Uno de los temas que cruza todo el libro es la fabulación, sobre todo en los personajes de las crónicas, ¿cuánto de ese tema hay en tu escritura?

-Yo te diría que mucho. Es un tema que está muy presente en todo lo que escribo. Siempre me fascinó que el hombre pueda hacer eso que ningún otro animal es capaz de hacer: fabular, inventar, interpretar, conjeturar. Posta que me vuela la cabeza. Y Rodolfo, Mike, Sofía, el fanático de Fomenko, Merini, el narrador, todos de alguna manera están siempre fabulando. Todos tienen una historia que contar, a los otros y a sí mismos, claro, una historia que creen, que viven como real o como un juego pero la viven igual. Y eso, me parece, hacemos todos. Siempre estamos contando o escuchando historias. Es maravilloso.

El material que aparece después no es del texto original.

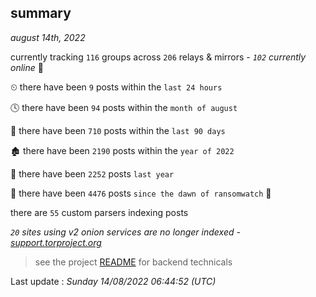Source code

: 
## summary
_august 14th, 2022_

currently tracking `116` groups across `206` relays & mirrors - _`102` currently online_ 📡

⏲ there have been `9` posts within the `last 24 hours`

🕓 there have been `94` posts within the `month of august`

📅 there have been `710` posts within the `last 90 days`

🏚 there have been `2190` posts within the `year of 2022`

🚀 there have been `2252` posts `last year`

🦕 there have been `4476` posts `since the dawn of ransomwatch` 🐣

there are `55` custom parsers indexing posts

_`20` sites using v2 onion services are no longer indexed - [support.torproject.org](https://support.torproject.org/onionservices/v2-deprecation/)_

> see the project [README](https://github.com/jmousqueton/ransomwatch#readme) for backend technicals



Last update : _Sunday 14/08/2022 06:44:52 (UTC)_

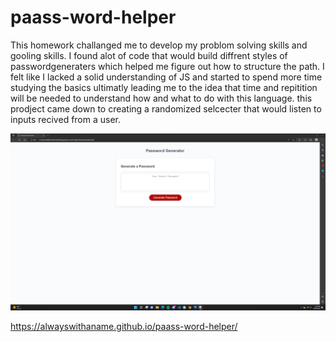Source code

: # paass-word-helper

This homework challanged me to develop my problom solving skills and gooling skills. I found alot of code that would build diffrent styles of passwordgeneraters which helped me figure out how to structure the path. I felt like I lacked a solid understanding of JS and started to spend more time studying the basics ultimatly leading me to the idea that time and repitition will be needed to understand how and what to do with this language. this prodject came down to creating a randomized selcecter that would listen to inputs recived from a user. 

![alt text](/Screenshot%202022-08-19%20140530.png "screen shot of page")


https://alwayswithaname.github.io/paass-word-helper/


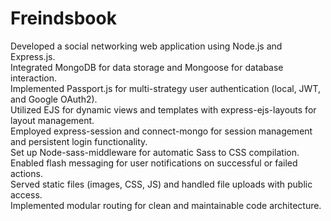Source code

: # Freindsbook
Developed a social networking web application using Node.js and Express.js.<br>
Integrated MongoDB for data storage and Mongoose for database interaction.<br>
Implemented Passport.js for multi-strategy user authentication (local, JWT, and Google OAuth2).<br>
Utilized EJS for dynamic views and templates with express-ejs-layouts for layout management.<br>
Employed express-session and connect-mongo for session management and persistent login functionality.<br>
Set up Node-sass-middleware for automatic Sass to CSS compilation.<br>
Enabled flash messaging for user notifications on successful or failed actions.<br>
Served static files (images, CSS, JS) and handled file uploads with public access.<br>
Implemented modular routing for clean and maintainable code architecture.<br>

Hay una tensión interesante que se plantea en las crónicas en relación al libro: amarlos y al mismo tiempo tener que venderlos. ¿Cómo hacés para elegir qué libros quedarte y cuáles vender?

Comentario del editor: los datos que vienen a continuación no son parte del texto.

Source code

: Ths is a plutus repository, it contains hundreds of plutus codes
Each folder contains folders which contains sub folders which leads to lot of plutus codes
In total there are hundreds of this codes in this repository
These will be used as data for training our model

-Es terrible. Posta que es muy difícil. A mí me encantaría quedarme con todos, por supuesto. Amo mi biblioteca, amo sentarme en el sillón a mirarla, me da alegría, me levanto y agarro un libro y lo dejo, y después otro y otro, la desordeno todo el tiempo. Pero por otro lado tengo que comprender que los libros ocupan un espacio físico y los que tenemos grandes bibliotecas lo sabemos. Y lo saben también nuestras parejas, que nos aman como somos pero por suerte se ocupan de que la casa sea habitable. Por lo general me quedo con libros que quiero leer en ese momento o en un futuro cercano, o algún libro inhallable que sé que un día voy a leer. Es una regla que me impuse y que funciona como filtro. Igual tampoco soy tan estricto, muchas veces agarro un libro que por alguna razón me atrajo y me lo llevo. Ya fue.